La contesa sull’acqua della Valcamonica. Una battaglia legale, amministrativa, politica, che dopo anni potrebbe terminare questo mese con una sentenza della Corte Costituzionale. La Consulta dovrebbe pronunciarsi a breve sull’articolo 13 della legge regionale 24 del 27 dicembre 2021 che, in deroga alle norme nazionali, consente di istituire nei territori montani un Ato sub provinciale. Il Governo Draghi l’aveva impugnata, ravvisando un pericoloso precedente.
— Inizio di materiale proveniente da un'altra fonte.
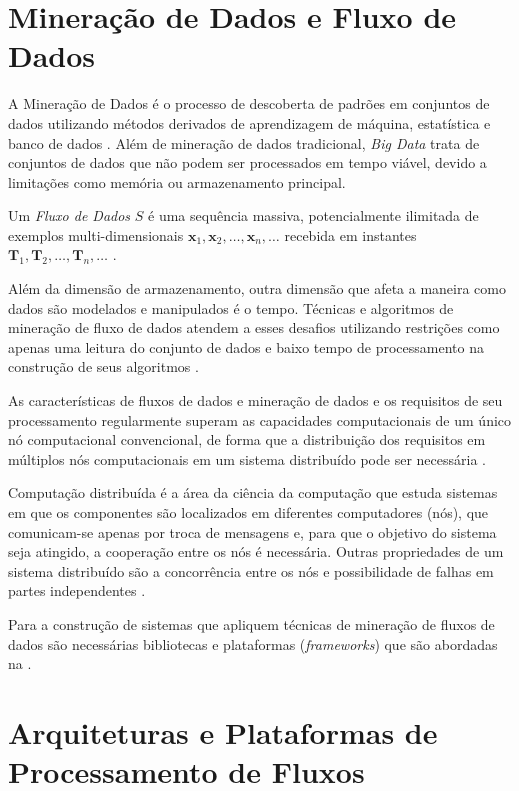 \section{Mineração de Dados e Fluxo de Dados}

A Mineração de Dados é o processo de descoberta de padrões em conjuntos de dados
utilizando métodos derivados de aprendizagem de máquina, estatística e banco de
dados \cite{Gaber2005}.
Além de mineração de dados tradicional, \emph{Big Data} trata de
conjuntos de dados que não podem ser processados em tempo viável, devido a limitações
como memória ou armazenamento principal.

\begin{definition}
    Um \textit{Fluxo de Dados} $S$ é uma sequência massiva, potencialmente
    ilimitada de exemplos multi-dimensionais
    $\mathbf{x}_1, \mathbf{x}_2, \dots, \mathbf{x}_n, \dots$
    recebida em instantes
    $\mathbf{T}_1, \mathbf{T}_2, \dots, \mathbf{T}_n, \dots$
    \cite{Aggarwal2003}.
\end{definition}

Além da dimensão de armazenamento, outra dimensão que afeta a maneira como dados
são modelados e manipulados é o tempo.
Técnicas e algoritmos de mineração de fluxo de dados atendem a esses desafios utilizando
restrições como apenas uma leitura do conjunto de dados e baixo tempo de
processamento na construção de seus algoritmos \cite{Gama2007, Gaber2005}.

As características de fluxos de dados e mineração de dados e os requisitos de
seu processamento regularmente superam as capacidades computacionais de um único
nó computacional convencional, de forma que a distribuição dos requisitos em
múltiplos nós computacionais em um sistema distribuído pode ser necessária
\cite{Gaber2005}.

Computação distribuída é a área da ciência da computação que estuda sistemas
em que os componentes são localizados em diferentes computadores (nós), que
comunicam-se apenas por troca de mensagens e, para que o objetivo do sistema
seja atingido, a cooperação entre os nós é necessária.
Outras propriedades de um sistema distribuído são a concorrência entre os nós e
possibilidade de
falhas em partes independentes \cite{TanenbaumSteen2018}.

Para a construção de sistemas que apliquem técnicas de mineração de fluxos de
dados são necessárias bibliotecas e plataformas (\emph{frameworks})
que são abordadas na .

\section{Arquiteturas e Plataformas de Processamento de Fluxos}
\label{sec:frameworks}

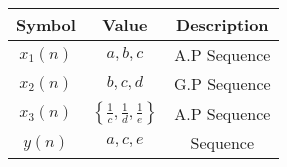 \begin{tabular}{|c|c|c|}
    \hline
     \textbf{Symbol} & \textbf{Value} &
     \textbf{Description} \\
    \hline
     $x_1(n)$ & ${a,b,c}$ & A.P Sequence\\[6pt]
    \hline
     $x_2(n)$ & ${b,c,d}$ & G.P Sequence\\[6pt]
    \hline
     $x_3(n)$ & $\left\{\frac{1}{c}, \frac{1}{d}, \frac{1}{e}\right\}$
 &  A.P Sequence\\[6pt]
    \hline
     $y(n)$   & ${a,c,e}$  & Sequence\\[6pt]
    \hline
\end{tabular}

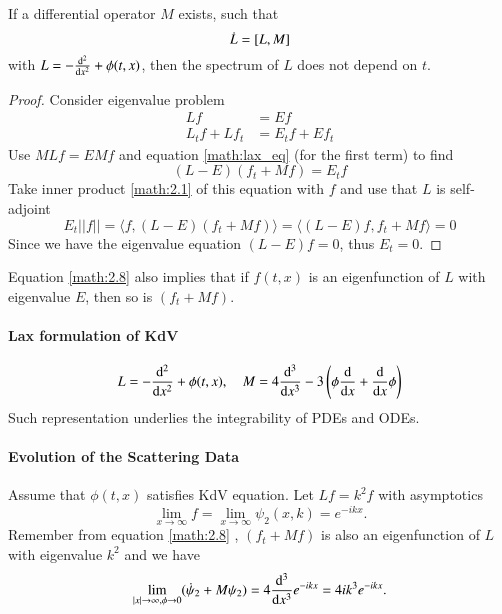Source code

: \begin{prop}
If a differential operator $M$ exists, such that
\begin{equation}
	\dot{L} = \comm{L}{M}
	\label{math:lax_eq}
\end{equation}
with $L = -\dv[2]{x} + \phi(t, x)$, then the spectrum of $L$ does not depend on $t$.
\end{prop}

\begin{proof}
Consider eigenvalue problem
\begin{align*}
	L f &= Ef \\
	L_t f + L f_t &= E_t f + E f_t
\end{align*}
Use $ML f = E M f$ and equation \eqref{math:lax_eq} (for the first term) to find
\begin{equation}
	(L-E) (f_t + Mf) = E_t f
	\label{math:2.8}
\end{equation}
Take inner product \eqref{math:2.1} of this equation with  $f$ and use that $L$ is self-adjoint
\begin{equation*}
	E_t ||f|| = \langle f, (L-E) (f_t + Mf) \rangle = \langle (L-E) f, f_t + Mf \rangle = 0
	\label{math:2.9}
\end{equation*}
Since we have the eigenvalue equation $(L-E) f = 0$, thus $E_t = 0$.
\end{proof}

Equation \eqref{math:2.8} also implies that if $f(t, x)$ is an eigenfunction of $L$ with eigenvalue $E$, then so is $(f_t + Mf)$.

\paragraph{Lax formulation of KdV}
\begin{equation}
	L = - \dv[2]{x} + \phi(t, x), \quad M = 4 \dv[3]{x} - 3 \left( \phi \dv{x} + \dv{x} \phi \right) 
\end{equation}
Such representation underlies the integrability of PDEs and ODEs.

\paragraph{Evolution of the Scattering Data} 
Assume that $\phi(t, x)$ satisfies KdV equation. Let $L f = k^2 f$ with asymptotics 
\begin{equation*}
	\lim_{x\rightarrow \infty} f = \lim_{x\rightarrow \infty} \psi_2 (x, k) = e^{-ikx} .
\end{equation*}
Remember from equation \eqref{math:2.8} , $(f_t + Mf)$ is also an eigenfunction of $L$ with eigenvalue $k^2$ and we have  
\begin{equation*}
	\lim_{|x|\rightarrow \infty, \phi \rightarrow 0} (\dot{\psi}_2 + M\psi_2) = 4 \dv[3]{x} e^{-ikx} = 4 ik^3 e^{-ikx}.
\end{equation*}

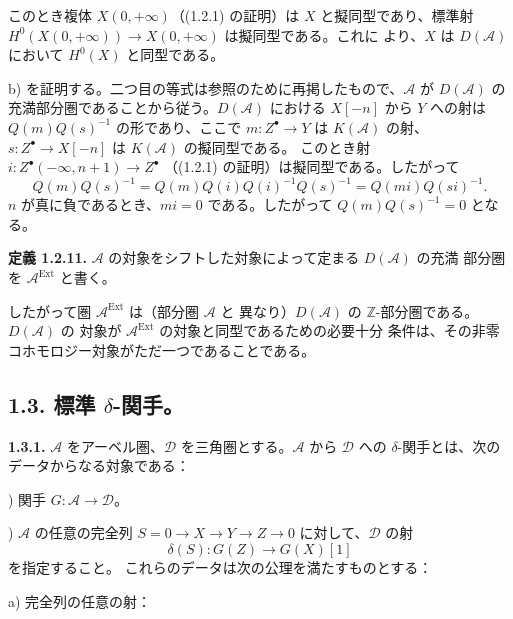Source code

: \clearpage
{}%
\begingroup\small\setlength{\parskip}{0pt}\setlength{\emergencystretch}{1.5em}
\setlength{\abovedisplayskip}{4pt plus 2pt minus 2pt}%
\setlength{\belowdisplayskip}{4pt plus 2pt minus 2pt}%

このとき複体 $X(0,+\infty)$（(1.2.1) の証明）は $X$ と擬同型であり、標準射
$H^0(X(0,+\infty))\longrightarrow X(0,+\infty)$ は擬同型である。これに
より、$X$ は $D(\mathcal A)$ において $H^0(X)$ と同型である。

b) を証明する。二つ目の等式は参照のために再掲したもので、$\mathcal A$ が
$D(\mathcal A)$ の充満部分圏であることから従う。$D(\mathcal A)$ における
$X[-n]$ から $Y$ への射は $Q(m)Q(s)^{-1}$ の形であり、ここで
$m\colon Z^\bullet\longrightarrow Y$ は $K(\mathcal A)$ の射、
$s\colon Z^\bullet\longrightarrow X[-n]$ は $K(\mathcal A)$ の擬同型である。
このとき射 $i\colon Z^\bullet(-\infty,n+1)\longrightarrow Z^\bullet$
（(1.2.1) の証明）は擬同型である。したがって
\[
Q(m)Q(s)^{-1}=Q(m)Q(i)Q(i)^{-1}Q(s)^{-1}=Q(mi)Q(si)^{-1}.
\]
$n$ が真に負であるとき、$mi=0$ である。したがって
$Q(m)Q(s)^{-1}=0$ となる。

\medskip\noindent\textbf{定義 1.2.11.}\quad
$\mathcal A$ の対象をシフトした対象によって定まる $D(\mathcal A)$ の充満
部分圏を $\mathcal A^{\operatorname{Ext}}$ と書く。

したがって圏 $\mathcal A^{\operatorname{Ext}}$ は（部分圏 $\mathcal A$ と
異なり）$D(\mathcal A)$ の $\mathbb Z$-部分圏である。$D(\mathcal A)$ の
対象が $\mathcal A^{\operatorname{Ext}}$ の対象と同型であるための必要十分
条件は、その非零コホモロジー対象がただ一つであることである。

\subsection*{1.3. 標準 \texorpdfstring{$\delta$}{delta}-関手。}

\noindent\textbf{1.3.1.}\quad
$\mathcal A$ をアーベル圏、$\mathcal D$ を三角圏とする。$\mathcal A$ から
$\mathcal D$ への $\delta$-関手とは、次のデータからなる対象である：

) 関手 $G\colon\mathcal A\longrightarrow\mathcal D$。

) $\mathcal A$ の任意の完全列
$S=0\longrightarrow X\longrightarrow Y\longrightarrow Z\longrightarrow0$
に対して、$\mathcal D$ の射
\[
\delta(S)\colon G(Z)\longrightarrow G(X)[1]
\]
を指定すること。
これらのデータは次の公理を満たすものとする：

\noindent a) 完全列の任意の射：

\begin{center}
\end{center}
\endgroup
La Corte avrebbe dovuto riunirsi lo scorso gennaio, ma poi ha rinviato l’esame della questione a giugno. Ato significa Ambito territoriale ottimale: un Ato montano significa la possibilità per una valle (con almeno 75mila abitanti) di regolare e dunque gestire in maniera autonoma il ciclo idrico, cioè acquedotto, fognatura e depurazione. Un obiettivo che la Valcamonica persegue da tempo; del resto, la norma regionale è stata fortemente sponsarizzata proprio dalla politica camuna. Non si tratta di lana caprina. Autonomia vuole dire decidere su tariffe, impianti, investimenti.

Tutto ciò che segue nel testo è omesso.